Corría el
año 1870 y cada vez se vivía peor. Solo se salvaba de la catástrofe el uno por
cien de la población formada por la nobleza y el clero. El descontento de la
población era superlativo. Y pensadores como Montesquieu, Voltaire, Rousseau y los
enciclopedistas animaban, con sus declaraciones filosóficas, el ambiente
popular. La cosa estalló, como pasa siempre, cuando se gasta más dinero del que
entra y llegó la Revolución Francesa. Su
objetivo: conseguir una sociedad donde rigieran la libertad, la igualdad y,
consiguientemente, la fraternidad.
La Segunda Guerra Mundial dio al
traste con todo eso. Y al acabar, la mayoría de los que dirigían los destinos
de los pueblos se pusieron de acuerdo y pensaron en unas normas de convivencia,
guiadas por el sentido común, que rigieran cualquier conflicto del tipo que
fuesen, incluido el jurídico. Normativa que se aprueba en las Naciones Unidas
en diciembre de 1948, imperando en ella el sentido común con cosas tales como “toda
persona tiene derecho a comer de su trabajo que nunca le debe faltar, toda
persona tiene derecho a decir lo que piensa”, etc…

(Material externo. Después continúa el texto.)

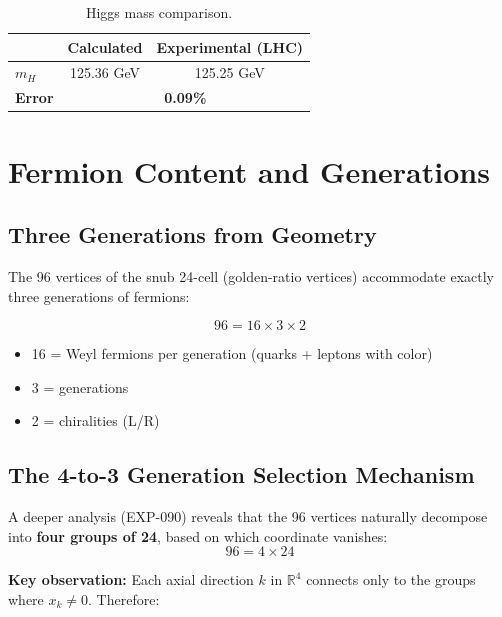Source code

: \documentclass[12pt,a4paper]{article}
\begin{document}
\begin{table}[H]
\centering
\begin{tabular}{lcc}
\toprule
& \textbf{Calculated} & \textbf{Experimental (LHC)} \\
\midrule
$m_H$ & 125.36 GeV & 125.25 GeV \\
\textbf{Error} & \multicolumn{2}{c}{\textbf{0.09\%}} \\
\bottomrule
\end{tabular}
\caption{Higgs mass comparison.}
\end{table}


\section{Fermion Content and Generations}

\subsection{Three Generations from Geometry}

The 96 vertices of the snub 24-cell (golden-ratio vertices) accommodate exactly three generations of fermions:

\begin{equation}
96 = 16 \times 3 \times 2
\end{equation}

\begin{itemize}
    \item 16 = Weyl fermions per generation (quarks + leptons with color)
    \item 3 = generations
    \item 2 = chiralities (L/R)
\end{itemize}

\subsection{The 4-to-3 Generation Selection Mechanism}

A deeper analysis (EXP-090) reveals that the 96 vertices naturally decompose into \textbf{four groups of 24}, based on which coordinate vanishes:
\begin{equation}
96 = 4 \times 24
\end{equation}

\textbf{Key observation:} Each axial direction $k$ in $\mathbb{R}^4$ connects only to the groups where $x_k \neq 0$. Therefore:
\end{document}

Y entre ellos llama la atención dos
cuestiones: “Usted tiene derecho a vivir donde quiera” (art 13”). “Tiene
también derecho a opinar de forma diferente a los que gobiernan y luchar por su
modelo social. Puede usted querer y acostarse con quien desee, sea o no del
mismo género siempre que ambos lo decidan así. No hay ningún problema en que usted
profese la religión que le dicta su conciencia, como tampoco lo hay si no
profesa ninguna. No tiene usted que avergonzarse para nada del color de su
piel.” Y si en algún sitio no se respetara como usted piensa, ama, reza o no,
sepan y entiendan los demás países, que presumen de ser libres, que deben
acoger a estas personas cuya vida peligra por la falta de respeto de su país al
sentido común.
Y de ahí es de donde nace lo del
asilo político y lo de los refugiados. Gente que huye de su país porque peligra
su vida. Pero ¿qué pasa después? Llegan a otros países y estos, a pesar de
presumir tener como bandera la libertad, no los aceptan. Si pueden los
devuelven a su país en el avión, barco o patera en que llegan. Si no, los dejan
un tiempo retenido en un centro, como si fueran presos que hubiesen cometido un
delito penal, hasta que puedan devolverlos a su país donde sus vidas corren
peligro. Y si tampoco consiguen devolverlos, los dejan sueltos en el país (no
libres) sin papeles, sin permiso de trabajo, facilitando así el propio gobierno
que trabajen ilegalmente y que los empresarios les paguen con dinero negro. Al
final todo este rollo les sale más caro que acogerles desde el principio con la
posibilidad de un permiso permanente para residir y trabajar.
Por
eso lo de hoy, Día Mundial del Refugiado. “Los gritos de volved a casa negros,
refugiados, sucios inmigrantes, buscadores de asilo, chupando de nuestro país,
negros con sus brazos extendidos huelen extraño. Son salvajes, destrozaron su
país y ahora quieren destrozar el nuestro”. Como las palabras, las malas pintas
les son indiferentes; tal vez porque duele menos que te arranquen un brazo o
los insultos son más fáciles de tragar que los escombros los huesos o el cuerpo
de tu hijo hecho pedazos.
Es, tal vez, la más dura -pero también la más necesaria- reflexión que he leído en este blog. Reconozco que me gustaría estar equivocado, pero me temo que esta guerra, la de los derechos humanos, hace tiempo que la hemos perdido. Aunque seamos muchos los que creamos en ellos y los defendamos.